Alors que nous sommes auxiliaires de justice, que notre rôle est, par nos conseils, de sécuriser nos clients en les aidant à choisir la solution la plus favorable à leur situation parmi toutes celles offertes par la loi, et non de les aider à la violer, nous sommes potentiellement visés comme coauteurs ou complices.

Le simple soupçon de fraude fiscale ouvrant le champ de la criminalité organisée, dès lors qu’un enquêteur, un procureur, un juge d’instruction estimera qu’un schéma fiscal pourrait être illicite, il sera incité à mettre en cause non seulement le contribuable mais aussi son conseil, puisqu’ils formeront potentiellement ensemble la "bande" nécessaire pour que toutes les procédures nées de la loi Perben II puissent être utilisées : garde à vue de quatre jours, interceptions sonores,… Les mises en causes d'avocats innocents se multiplieront nécessairement.

Les CARPA seraient désormais astreintes à la déclaration de soupçon en matière de blanchiment. Il a même été envisagé que notre activité judiciaire, jusqu’alors préservée, y soit de même soumise, sous le prétexte de lutter contre d’hypothétiques "faux procès" qui seraient organisés pour mieux blanchir.

La mise en cause des avocats est de plus en plus fréquente, les perquisitions se multiplient, non parce qu’ils se seraient faits complices de leurs clients – les condamnations sont en pratique inexistantes – mais parce que les enquêteurs pensent trouver dans nos cabinets les informations qui leurs manquent, parce qu’ils perçoivent notre secret comme une entrave.

Le projet, ne nous y trompons pas, dépasse par sa portée notre seul exercice professionnel ou la fiscalité.

Des principes fondamentaux du droit pénal sont remis en cause. L’administration pourra utiliser des preuves obtenues de manière illicite. La charge de la preuve en matière pénale sera inversée : il y aura ainsi blanchiment dès lors que la personne poursuivie ne pourra prouver elle-même la légalité de chaque euro dont elle dispose. Enfin, les règles de prescription des délits sont brutalement modifiées.
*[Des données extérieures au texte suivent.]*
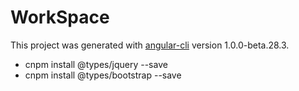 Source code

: # WorkSpace

This project was generated with [angular-cli](https://github.com/angular/angular-cli) version 1.0.0-beta.28.3.

- cnpm install @types/jquery --save
- cnpm install @types/bootstrap --save
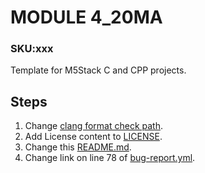 # MODULE 4_20MA

### SKU:xxx

Template for M5Stack C and CPP projects.

## Steps

1. Change [clang format check path](./.github/workflows/clang-format-check.yml#L9-L15).
2. Add License content to [LICENSE](/LICENSE).
3. Change this [README.md](./README.md#L1-L8).
4. Change link on line 78 of [bug-report.yml](./.github/ISSUE_TEMPLATE/bug-report.yml#L78).

<!-- Example
# M5Unit-ENV

## Overview

### SKU:U001 & U001-B & U001-C

Contains M5Stack-**UNIT ENV** series related case programs.ENV is an environmental sensor with integrated SHT30 and QMP6988 internally to detect temperature, humidity, and atmospheric pressure data.

## Related Link

- [Document & Datasheet](https://docs.m5stack.com/en/unit/envIII)

## Required Libraries:

- [Adafruit_BMP280_Library](https://github.com/adafruit/Adafruit_BMP280_Library)

## License

- [M5Unit-ENV - MIT](LICENSE) --> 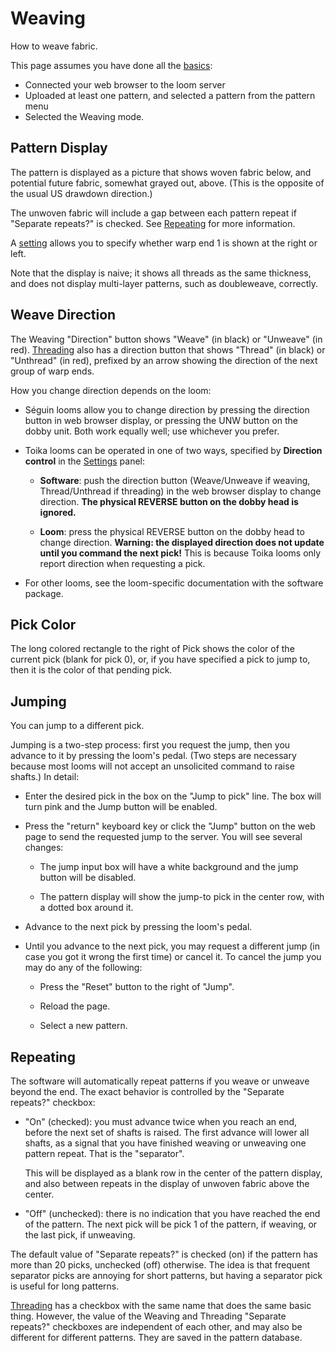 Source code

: # Weaving

How to weave fabric.

This page assumes you have done all the [basics](index.md):

* Connected your web browser to the loom server
* Uploaded at least one pattern, and selected a pattern from the pattern menu
* Selected the Weaving mode.

## Pattern Display

The pattern is displayed as a picture that shows woven fabric below,
and potential future fabric, somewhat grayed out, above.
(This is the opposite of the usual US drawdown direction.)

The unwoven fabric will include a gap between each pattern repeat if "Separate repeats?" is checked.
See [Repeating](#repeating) for more information.

A [setting](settings.md) allows you to specify whether warp end 1 is shown at the right or left.

Note that the display is naive; it shows all threads as the same thickness,
and does not display multi-layer patterns, such as doubleweave, correctly.

## Weave Direction

The Weaving "Direction" button shows "Weave" (in black) or "Unweave" (in red).
[Threading](threading.md) also has a direction button that shows "Thread" (in black) or "Unthread" (in red),
prefixed by an arrow showing the direction of the next group of warp ends.

How you change direction depends on the loom:

* Séguin looms allow you to change direction by pressing the direction button in web browser display,
  or pressing the UNW button on the dobby unit. Both work equally well; use whichever you prefer.

* Toika looms can be operated in one of two ways, specified by **Direction control**
  in the [Settings](settings.md) panel:

    * **Software**: push the direction button (Weave/Unweave if weaving, Thread/Unthread if threading)
        in the web browser display to change direction.
        **The physical REVERSE button on the dobby head is ignored.**

    * **Loom**: press the physical REVERSE button on the dobby head to change direction.
        **Warning: the displayed direction does not update until you command the next pick!**
        This is because Toika looms only report direction when requesting a pick.

* For other looms, see the loom-specific documentation with the software package.

## Pick Color

The long colored rectangle to the right of Pick shows the color of the current pick (blank for pick 0),
or, if you have specified a pick to jump to, then it is the color of that pending pick.

## Jumping

You can jump to a different pick.

Jumping is a two-step process: first you request the jump, then you advance to it by pressing the loom's pedal.
(Two steps are necessary because most looms will not accept an unsolicited command to raise shafts.)
In detail:

* Enter the desired pick in the box on the "Jump to pick" line.
  The box will turn pink and the Jump button will be enabled.

* Press the "return" keyboard key or click the "Jump" button on the web page to send the requested jump to the server.
  You will see several changes:

  * The jump input box will have a white background and the jump button will be disabled.

  * The pattern display will show the jump-to pick in the center row, with a dotted box around it.

* Advance to the next pick by pressing the loom's pedal.

* Until you advance to the next pick, you may request a different jump
  (in case you got it wrong the first time) or cancel it.
  To cancel the jump you may do any of the following:

  * Press the "Reset" button to the right of "Jump".

  * Reload the page.

  * Select a new pattern.

## Repeating

The software will automatically repeat patterns if you weave or unweave beyond the end.
The exact behavior is controlled by the "Separate repeats?" checkbox:

* "On" (checked): you must advance twice when you reach an end, before the next set of shafts is raised.
  The first advance will lower all shafts, as a signal that you have finished weaving or unweaving one pattern repeat. That is the "separator".

  This will be displayed as a blank row in the center of the pattern display, and also between repeats
  in the display of unwoven fabric above the center.

* "Off" (unchecked): there is no indication that you have reached the end of the pattern.
  The next pick will be pick 1 of the pattern, if weaving, or the last pick, if unweaving.

The default value of "Separate repeats?" is checked (on) if the pattern has more than 20 picks, unchecked (off) otherwise.
The idea is that frequent separator picks are annoying for short patterns, but having a separator pick is useful for long patterns.

[Threading](threading.md) has a checkbox with the same name that does the same basic thing.
However, the value of the Weaving and Threading "Separate repeats?" checkboxes are independent of each other,
and may also be different for different patterns. They are saved in the pattern database.
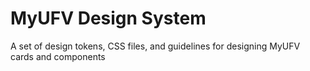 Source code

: # MyUFV Design System
A set of design tokens, CSS files, and guidelines for designing MyUFV cards and components
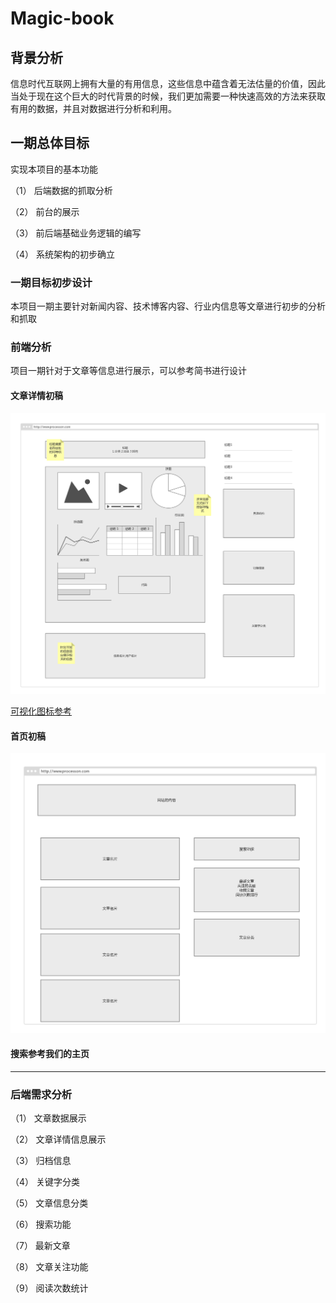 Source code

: # Magic-book

## 背景分析

信息时代互联网上拥有大量的有用信息，这些信息中蕴含着无法估量的价值，因此当处于现在这个巨大的时代背景的时候，我们更加需要一种快速高效的方法来获取有用的数据，并且对数据进行分析和利用。

## 一期总体目标

实现本项目的基本功能

（1） 后端数据的抓取分析

（2） 前台的展示

（3） 前后端基础业务逻辑的编写

（4） 系统架构的初步确立

### 一期目标初步设计

本项目一期主要针对新闻内容、技术博客内容、行业内信息等文章进行初步的分析和抓取

### 前端分析

项目一期针对于文章等信息进行展示，可以参考简书进行设计

#### 文章详情初稿

![](img/index.png)

[可视化图标参考](https://geekplux.com/2017/07/14/what-is-markvis-md.html)


#### 首页初稿

![](img/shou.png)

#### 搜索参考我们的主页

---

### 后端需求分析

（1） 文章数据展示

（2） 文章详情信息展示

（3） 归档信息

（4） 关键字分类

（5） 文章信息分类

（6） 搜索功能

（7） 最新文章

（8） 文章关注功能

（9） 阅读次数统计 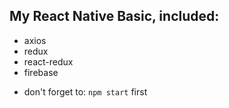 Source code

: ## My React Native Basic, included:

- axios
- redux
- react-redux
- firebase

* don't forget to: `npm start` first
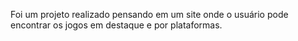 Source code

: Foi um projeto realizado pensando em um site onde o usuário pode encontrar os jogos em destaque e por plataformas.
C’est un véritable changement de société qui s’organise. Le projet vise à inciter chaque citoyen à devenir un véritable délateur : chaque salarié, chaque stagiaire, pourra sans risque de sanction dès lors qu’il est de "bonne foi" dénoncer son collègue dès lors qu’il le soupçonnera de commettre une infraction. La "bonne foi", ou son apparence, justifie tout, permet tout.

Tout cela au moyen d’une procédure parlementaire accélérée, donc sans la concertation pourtant prônée en toute matière par le Président de la République, et surtout sans la sérénité nécessaire à une réflexion aboutie.

Il est évident que nombre de ces dispositions sont contraires à notre Constitution, pourtant le projet avance, sans hésiter. Chaque jour nous a apporté de nouveaux amendements, tous aussi inquiétants…

L’ACE a suivi quotidiennement les travaux parlementaires. Nous avons rencontré les rapporteurs du projet devant l’Assemblée nationale et tenté, en vain, de les convaincre que les intentions les plus louables peuvent conduire aux pires dérives.

Nous poursuivons sans faille notre action auprès du Gouvernement et du Sénat.

C’est l’ensemble de notre profession qui doit se mobiliser.

Non pas seulement parce que nous sommes nous-mêmes concernés, atteints dans nos principes les plus essentiels, mais surtout parce que les avocats ont un rôle social fondamental, dépassant leurs propres intérêts : celui de gardiens et de défenseurs des libertés.

Nous avons le devoir de nous réunir et de porter ensemble la voix du Droit et de la Justice.